Ryan - Those look like nice tools, and I'm definitely a fan of projects that are trying to standardize on/move to the HAR format. For single waterfall charts I think your second project is going to be the way things go in the future - convert to HAR and import into your favorite tool (HttpWatch, Firebug, etc.). Too bad about the lack of aggregation, but oh well.
Andy - Thanks for the info, "fabulous and frustrating" is probably the same way I would describe Coradiant. All in all it's a pretty great tool and it gives a high level of visibility into what's happening on the server side. You can look at percentiles, filter to your heart's desire, set SLA's, monitor very specific sections of traffic, etc. The UI can be a bit clunky, but once you get used to it there are a lot of options. They also have a "render time" measurement that we are beta testing which is essentially supposed to capture the time between the delivery of the HTML and the onload event. In our experience this hasn't been too accurate though, and depends fairly heavily on server side performance (for example if a server side event bumps host time up by 1 second for a small window we see the same bump in render time).

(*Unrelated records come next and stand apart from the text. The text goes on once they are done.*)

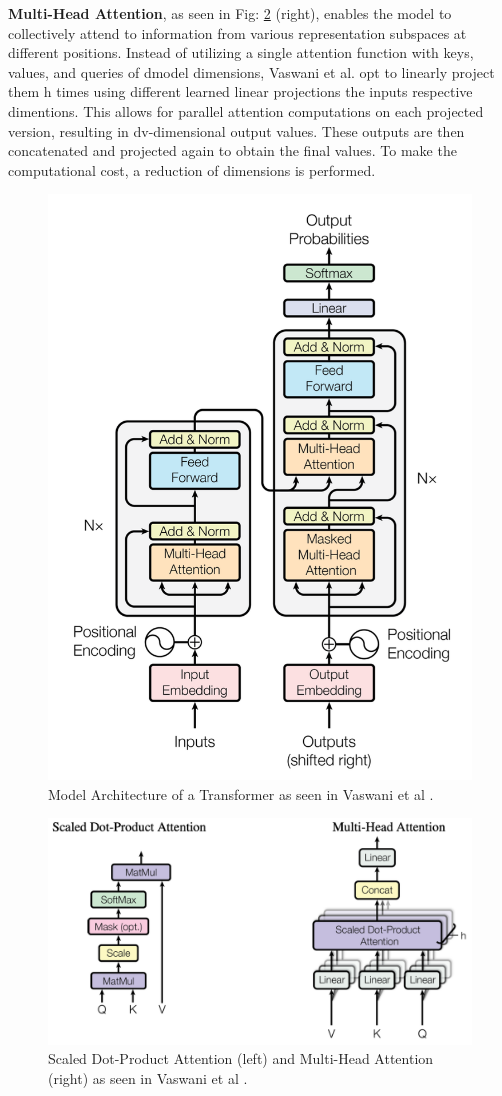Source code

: \documentclass[UKenglish]{uiomasterthesis}
\begin{document}
\textbf{Multi-Head Attention}, as seen in Fig: \ref{fig:mha} (right), enables the model to collectively attend to information from various representation subspaces at different positions. Instead of utilizing a single attention function with keys, values, and queries of dmodel dimensions, Vaswani et al. opt to linearly project them h times using different learned linear projections the inputs respective dimentions. This allows for parallel attention computations on each projected version, resulting in dv-dimensional output values. These outputs are then concatenated and projected again to obtain the final values. To make the computational cost, a reduction of dimensions is performed.

\begin{figure}
    \centering
    \includegraphics[width=0.65\linewidth]{Figures/transformer.png}
    \caption{Model Architecture of a Transformer as seen in Vaswani et al \cite{vaswani_attention_2023}.}
    \label{fig:Transformer}
\end{figure}

\begin{figure}
    \centering
    \includegraphics[width=0.85\linewidth]{Figures/mha.png}
    \caption{Scaled Dot-Product Attention (left) and Multi-Head Attention (right) as seen in Vaswani et al \cite{vaswani_attention_2023}.}
    \label{fig:mha}
\end{figure}
\end{document}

Our main complaints with Coradiant are as follows:
- It can take a really long time to drill down into requests. When you stop looking at high level aggregated statistics and want to look at a group of individual requests (say all image requests taking over X seconds) the report takes multiple minutes to run, which isn't bad if you do this once in a while but definitely gets frustrating if you want to look at a lot of reports quickly.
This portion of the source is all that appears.